Weather: sunny, rainy, or snowy
Temperature: 30F, 55F, or 80F
Time: 10AM, 2PM, or 6PM
Passenger: alone, partner, kid(s), or friend(s)
Coupon attributes
time before it expires: 2 hours or one day
To gain an overall understanding of the dataset, I conducted a set of descriptive statistics. Handling missing values involved dropping relevant rows, and detailed data cleaning and preprocessing steps can be found in the accompanying notebook.
Upon further investigation, it became evident that coffee houses had the highest number of coupons in the dataset. This analysis focuses on identifying factors influencing drivers' acceptance or rejection of a coffee house coupon.

In the above plot, Y = 1 means coupon is accepted, otherwise, Y = 0;
I began by determining the acceptance ratio of coffee house coupons compared to all coupons and specific times. See the chart below:
Exploring the impact of weather on coupon acceptance, I plotted different weather types against the number of accepted and rejected coupons.
The plot indicates that sunny and rainy days tend to have a slightly higher number of accepted coupons. Conversely, snowy days show more rejections, suggesting weather influences acceptance. Additionally, I highlighted the distribution of coupons based on weather types, with approximately 86.9% distributed on sunny days.
Analyzing the effect of passenger type on coupon acceptance/rejection, I created a bar plot based on accepted and rejected coffee house coupons for different passenger types.
The plot shows that solo drivers receive the highest number of coupons, regardless of acceptance or rejection. Notably, solo drivers tend to reject coupons more often, while drivers with friends or partners accept them more frequently. This insight can guide coupon distribution strategies to maximize revenue.
Examining the interaction between time-of-day and passenger type, I found that drivers with friends are more likely to accept coffee shop coupons throughout the day.
However, solo drivers tend to reject coupons, except at 10 AM, making mornings the optimal time to provide coupons to alone drivers.
As these two graphs show, 10 AM is the best time that has the highest number of acceptances compared to other times no matter if the driver is alone or with a friend. This will help the coffee houses know what time of the day is the best time to bring in more customers. This makes me curious to see how other passengers affect the outcome.

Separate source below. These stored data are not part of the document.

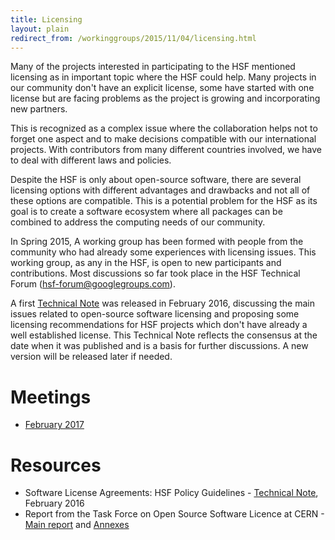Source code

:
 ```yaml
---
title: Licensing
layout: plain
redirect_from: /workinggroups/2015/11/04/licensing.html
---
```


Many of the projects interested in participating to the HSF mentioned licensing 
as in important topic where the HSF could help. Many projects in our community 
don't have an explicit license, some have started with one license but are 
facing problems as the project is growing and incorporating new partners.

This is recognized as a complex issue where the collaboration helps not to 
forget one aspect and to make decisions compatible with our international 
projects. With contributors from many different countries involved, we have to 
deal with different laws and policies.

Despite the HSF is only about open-source software, there are several licensing 
options with different advantages and drawbacks and not all of these options 
are compatible. This is a potential problem for the HSF as its goal is to 
create a software ecosystem where all packages can be combined to address the 
computing needs of our community.

In Spring 2015, A working group has been formed with people from the community 
who had already some experiences with licensing issues. This working group, as 
any in the HSF, is open to new participants and contributions. Most 
discussions so far took place in the HSF Technical Forum
(<hsf-forum@googlegroups.com>).

A first [Technical Note](/notes/HSF-TN-2016-01.pdf) 
was released in February 2016, 
discussing the main issues related to open-source software licensing and 
proposing some licensing recommendations for HSF projects which don't have 
already a well established license. This Technical Note reflects the consensus at the 
date when it was published and is a basis for further discussions. A new version will
be released later if needed.

# Meetings

* [February 2017](/organization/2017/02/21/licensing.html)

# Resources

* Software License Agreements: HSF Policy Guidelines - [Technical Note](http://hepsoftwarefoundation.org/notes/HSF-TN-2016-01.pdf), 
  February 2016
* Report from the Task Force on Open Source Software Licence at CERN - [Main 
report](/assets/OSL-TF_Final_Report-Main_Volume.pdf) and 
[Annexes](/assets/OSL-TF_Final_Report-Volume_of_Annexes.pdf)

For drivers with kids, the accepted coupon count decreases as the evening approaches.
Lastly, the optimal times for coupon acceptance for drivers with partners are around 10 AM or 6 PM.

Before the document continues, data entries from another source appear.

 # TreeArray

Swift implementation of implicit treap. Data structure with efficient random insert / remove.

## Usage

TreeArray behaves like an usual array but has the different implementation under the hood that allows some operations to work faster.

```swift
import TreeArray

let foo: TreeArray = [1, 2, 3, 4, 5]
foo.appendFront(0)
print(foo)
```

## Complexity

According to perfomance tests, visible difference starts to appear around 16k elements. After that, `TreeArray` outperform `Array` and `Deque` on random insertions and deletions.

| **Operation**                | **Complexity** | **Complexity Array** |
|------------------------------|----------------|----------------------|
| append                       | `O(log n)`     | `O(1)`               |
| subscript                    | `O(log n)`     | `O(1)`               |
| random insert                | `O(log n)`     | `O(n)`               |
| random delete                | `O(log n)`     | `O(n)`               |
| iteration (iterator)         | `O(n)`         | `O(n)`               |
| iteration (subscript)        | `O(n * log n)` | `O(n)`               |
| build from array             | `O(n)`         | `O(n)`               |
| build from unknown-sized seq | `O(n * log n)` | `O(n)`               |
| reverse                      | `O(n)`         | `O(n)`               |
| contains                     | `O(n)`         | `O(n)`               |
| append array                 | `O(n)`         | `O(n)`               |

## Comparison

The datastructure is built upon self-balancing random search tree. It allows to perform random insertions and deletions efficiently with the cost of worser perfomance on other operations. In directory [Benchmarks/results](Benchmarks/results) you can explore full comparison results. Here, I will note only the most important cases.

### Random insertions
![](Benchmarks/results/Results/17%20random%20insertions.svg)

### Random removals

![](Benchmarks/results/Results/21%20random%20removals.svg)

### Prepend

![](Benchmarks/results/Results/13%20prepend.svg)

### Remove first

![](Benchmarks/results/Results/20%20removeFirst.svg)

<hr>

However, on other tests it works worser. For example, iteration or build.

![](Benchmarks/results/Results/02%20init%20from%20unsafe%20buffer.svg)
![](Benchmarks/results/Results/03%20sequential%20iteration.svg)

Another hypothesis that I had during the analysis was the higher income reduces the acceptance of the coupon. Therefore, in the next section, I considered the impact of the annual income.
Considering the impact of annual income on coupon acceptance, the following plots illustrate the number of coupons based on income groups. Surprisingly, the lowest and highest income groups show the highest received coupons, while the middle-income group (75K to 87.5K) has the lowest acceptance.

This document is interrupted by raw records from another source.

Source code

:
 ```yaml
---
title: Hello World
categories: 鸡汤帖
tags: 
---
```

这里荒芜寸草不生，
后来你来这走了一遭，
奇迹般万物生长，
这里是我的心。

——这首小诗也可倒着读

To be more concise, I calculated the acceptance rate of the coupon based on the income groups.
The acceptance rate also proves that middle-class people with an average income of 75k to 87.5k have the lowest acceptance rate for coffee house coupons.
All in all, various factors such as weather, passenger type, and income influence the likelihood of accepting or rejecting a coupon. Future analyses could explore additional factors like road congestion, coffee house pricing, and coffee quality to deepen our understanding of the decision-making process. It would also be interesting to see whether the same factors are playing a role in other types of coupons.
P.S: In the Python notebook, I tried to use all three plotting libraries such as matplotlib, seaborn, and plotly to better practice all of them
P.S.2:It looks like the plots I have generated using Plotly packages are note visible in the github. Therefore, to see the plots, please download the Python notebook.